Capítulo 85
Le sonreí y me puse de puntillas para darle un besito rápido en la mejilla.
Mis labios se quedaron un segundo de más y el sonido de una bocina de coche sonando finalmente me sacó de ahí.
Puse los ojos en blanco por la impaciencia de Preston, pero los ojos de Adam se abrieron un poco más cuando me miró.
"¿Para qué fue eso?" preguntó, con la voz casi en un susurro.
"Un gesto de gratitud", le sonreí antes de salir de la casa.
Sentí que me tiraban de la bolsa de lona y me giré para ver a Adam tirando de la correa de la bolsa. Hace un año, me habría aferrado a la bolsa. Habría temido que dejar que otra persona la llevara pudiera inducir dependencia en mí.
La dependencia era algo que me negaba desde que Bryant murió.
No quería depender de nadie más; no quería hacer de nadie mi pilar; por miedo a que me lo arrebataran y me dejaran desmoronada en un montón inútil en el suelo.
Pero al mirar la cara de Adam, me di cuenta de que estaba soltando la bolsa de lona y lo vi colgarla sobre su amplio hombro.
Salí del trance y continué bajando las escaleras, hacia el porche.
Me puse un par de zapatos y me subí al coche de Preston con Adam pisándome los talones.
Los hermanos se sentaron en los asientos delanteros del coche mientras yo me tumbaba en el asiento trasero, disfrutando del espacio que tenía para mí.
"¿Qué te tardaste tanto?" gruñó Preston, poniendo el coche en reversa y saliendo de mi entrada.

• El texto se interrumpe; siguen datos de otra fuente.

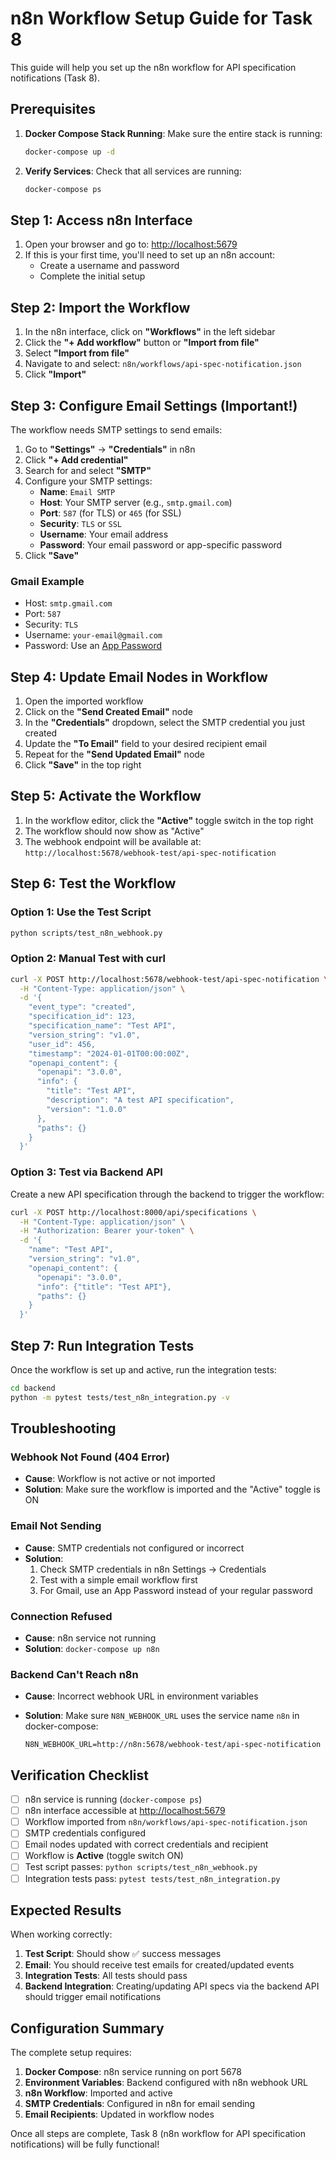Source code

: # n8n Workflow Setup Guide for Task 8

This guide will help you set up the n8n workflow for API specification notifications (Task 8).

## Prerequisites

1. **Docker Compose Stack Running**: Make sure the entire stack is running:

   ```bash
   docker-compose up -d
   ```

2. **Verify Services**: Check that all services are running:

   ```bash
   docker-compose ps
   ```

## Step 1: Access n8n Interface

1. Open your browser and go to: <http://localhost:5679>
2. If this is your first time, you'll need to set up an n8n account:
   - Create a username and password
   - Complete the initial setup

## Step 2: Import the Workflow

1. In the n8n interface, click on **"Workflows"** in the left sidebar
2. Click the **"+ Add workflow"** button or **"Import from file"**
3. Select **"Import from file"**
4. Navigate to and select: `n8n/workflows/api-spec-notification.json`
5. Click **"Import"**

## Step 3: Configure Email Settings (Important!)

The workflow needs SMTP settings to send emails:

1. Go to **"Settings"** → **"Credentials"** in n8n
2. Click **"+ Add credential"**
3. Search for and select **"SMTP"**
4. Configure your SMTP settings:
   - **Name**: `Email SMTP`
   - **Host**: Your SMTP server (e.g., `smtp.gmail.com`)
   - **Port**: `587` (for TLS) or `465` (for SSL)
   - **Security**: `TLS` or `SSL`
   - **Username**: Your email address
   - **Password**: Your email password or app-specific password
5. Click **"Save"**

### Gmail Example

- Host: `smtp.gmail.com`
- Port: `587`
- Security: `TLS`
- Username: `your-email@gmail.com`
- Password: Use an [App Password](https://support.google.com/accounts/answer/185833)

## Step 4: Update Email Nodes in Workflow

1. Open the imported workflow
2. Click on the **"Send Created Email"** node
3. In the **"Credentials"** dropdown, select the SMTP credential you just created
4. Update the **"To Email"** field to your desired recipient email
5. Repeat for the **"Send Updated Email"** node
6. Click **"Save"** in the top right

## Step 5: Activate the Workflow

1. In the workflow editor, click the **"Active"** toggle switch in the top right
2. The workflow should now show as "Active"
3. The webhook endpoint will be available at: `http://localhost:5678/webhook-test/api-spec-notification`

## Step 6: Test the Workflow

### Option 1: Use the Test Script

```bash
python scripts/test_n8n_webhook.py
```

### Option 2: Manual Test with curl

```bash
curl -X POST http://localhost:5678/webhook-test/api-spec-notification \
  -H "Content-Type: application/json" \
  -d '{
    "event_type": "created",
    "specification_id": 123,
    "specification_name": "Test API",
    "version_string": "v1.0",
    "user_id": 456,
    "timestamp": "2024-01-01T00:00:00Z",
    "openapi_content": {
      "openapi": "3.0.0",
      "info": {
        "title": "Test API",
        "description": "A test API specification",
        "version": "1.0.0"
      },
      "paths": {}
    }
  }'
```

### Option 3: Test via Backend API

Create a new API specification through the backend to trigger the workflow:

```bash
curl -X POST http://localhost:8000/api/specifications \
  -H "Content-Type: application/json" \
  -H "Authorization: Bearer your-token" \
  -d '{
    "name": "Test API",
    "version_string": "v1.0",
    "openapi_content": {
      "openapi": "3.0.0",
      "info": {"title": "Test API"},
      "paths": {}
    }
  }'
```

## Step 7: Run Integration Tests

Once the workflow is set up and active, run the integration tests:

```bash
cd backend
python -m pytest tests/test_n8n_integration.py -v
```

## Troubleshooting

### Webhook Not Found (404 Error)

- **Cause**: Workflow is not active or not imported
- **Solution**: Make sure the workflow is imported and the "Active" toggle is ON

### Email Not Sending

- **Cause**: SMTP credentials not configured or incorrect
- **Solution**:
  1. Check SMTP credentials in n8n Settings → Credentials
  2. Test with a simple email workflow first
  3. For Gmail, use an App Password instead of your regular password

### Connection Refused

- **Cause**: n8n service not running
- **Solution**: `docker-compose up n8n`

### Backend Can't Reach n8n

- **Cause**: Incorrect webhook URL in environment variables
- **Solution**: Make sure `N8N_WEBHOOK_URL` uses the service name `n8n` in docker-compose:

  ```shell
  N8N_WEBHOOK_URL=http://n8n:5678/webhook-test/api-spec-notification
  ```

## Verification Checklist

- [ ] n8n service is running (`docker-compose ps`)
- [ ] n8n interface accessible at <http://localhost:5679>
- [ ] Workflow imported from `n8n/workflows/api-spec-notification.json`
- [ ] SMTP credentials configured
- [ ] Email nodes updated with correct credentials and recipient
- [ ] Workflow is **Active** (toggle switch ON)
- [ ] Test script passes: `python scripts/test_n8n_webhook.py`
- [ ] Integration tests pass: `pytest tests/test_n8n_integration.py`

## Expected Results

When working correctly:

1. **Test Script**: Should show ✅ success messages
2. **Email**: You should receive test emails for created/updated events
3. **Integration Tests**: All tests should pass
4. **Backend Integration**: Creating/updating API specs via the backend API should trigger email notifications

## Configuration Summary

The complete setup requires:

1. **Docker Compose**: n8n service running on port 5678
2. **Environment Variables**: Backend configured with n8n webhook URL
3. **n8n Workflow**: Imported and active
4. **SMTP Credentials**: Configured in n8n for email sending
5. **Email Recipients**: Updated in workflow nodes

Once all steps are complete, Task 8 (n8n workflow for API specification notifications) will be fully functional!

No me molesté en responder y parecía que Adam tenía la misma idea, ya que el silencio llenó el coche. Preston y Adam insistieron en que me recogieran y me llevaran a la pelea de esta noche, ya que era la pelea. Estaría mintiendo si dijera que no apreciaba su apoyo.
Mientras Adam intentaba poner una buena canción en el coche, Preston me miró a través del espejo retrovisor.
"¿Cómo te sientes, Case?"
Aparté la vista del paisaje borroso fuera de la ventanilla del coche hacia el espejo y le dediqué una pequeña sonrisa a Preston.
"Gracias por venir, chicos", les dije, sabiendo muy bien que no era sutil al evitar la pregunta de Preston.
Afortunadamente, Preston dejó el tema.
"No es demasiado tarde para echarse atrás, Case", dijo Preston tan bajo que apenas lo oí y negué con la cabeza mientras Adam le daba una palmadita en el pecho a su hermano.
"¡Tío! ¡¿No has oído hablar de no golpear al conductor?!" exclamó Preston con falsa indignación mientras le echaba una breve mirada a Adam antes de volver a mirar la carretera.
"Voy a hacerlo, Pres", le dije a Preston, asegurándome de que mi voz no vacilara.
Adam se giró hacia su hermano y lo miró fijamente, "Y también va a partir traseros".
Los bordes de mis labios se curvaron en una sonrisa ante la intervención de Adam.
"Bueno, me alegro de que se hayan reconciliado", bromeó Preston. Pude sentir que la sangre se me subía a las mejillas mientras miraba por la ventana una vez más para evitar cualquier confrontación con respecto a lo que Preston casi presenció antes.
"Cállate", murmuró Adam.
"Sé que no lo recuerdas, hermanito, así que voy a repetir lo que te dije cuando trajiste a Case a casa por primera vez. No olvides la con-" Por suerte, Adam lo interrumpió antes de que pudiera terminar esa palabra con una amenaza que hizo callar a Preston para siempre.
"Termina esa frase y le diré a Maddison que te measte en la cama hace dos noches".
Eso fue todo lo que se necesitó para callar a Preston y junté los labios para contener la risa que intentaba escapar.
Oh, eso es un material de chantaje tan valioso.
Preston ya se estaba poniendo rojo vivo. Me daba miedo que estrellara el coche contra un árbol o algo así si me ponía a reírme a carcajadas, así que intenté mantener la calma y cubrir mi diversión con tos que me hacían sonar como si estuviera perdiendo el alma.
El resto del viaje en coche fue silencioso y me dio tiempo a ordenar mis pensamientos.
Necesitaba ser Pixie esta noche. Necesitaba ser extra Pixie. Me burlé mentalmente de mí misma.
¿Qué me estaba convirtiendo? ¿En un metahumano?
Cuando finalmente llegamos a la gran carpa donde estaba el campamento base de la competencia, salí del coche y me dirigí a la entrada trasera donde un tipo corpulento hacía guardia. Los chicos me siguieron de cerca.
Le mostré mi identificación al guardia y él nos abrió la puerta, permitiéndonos a los tres entrar mientras la puerta se cerraba tras nosotros.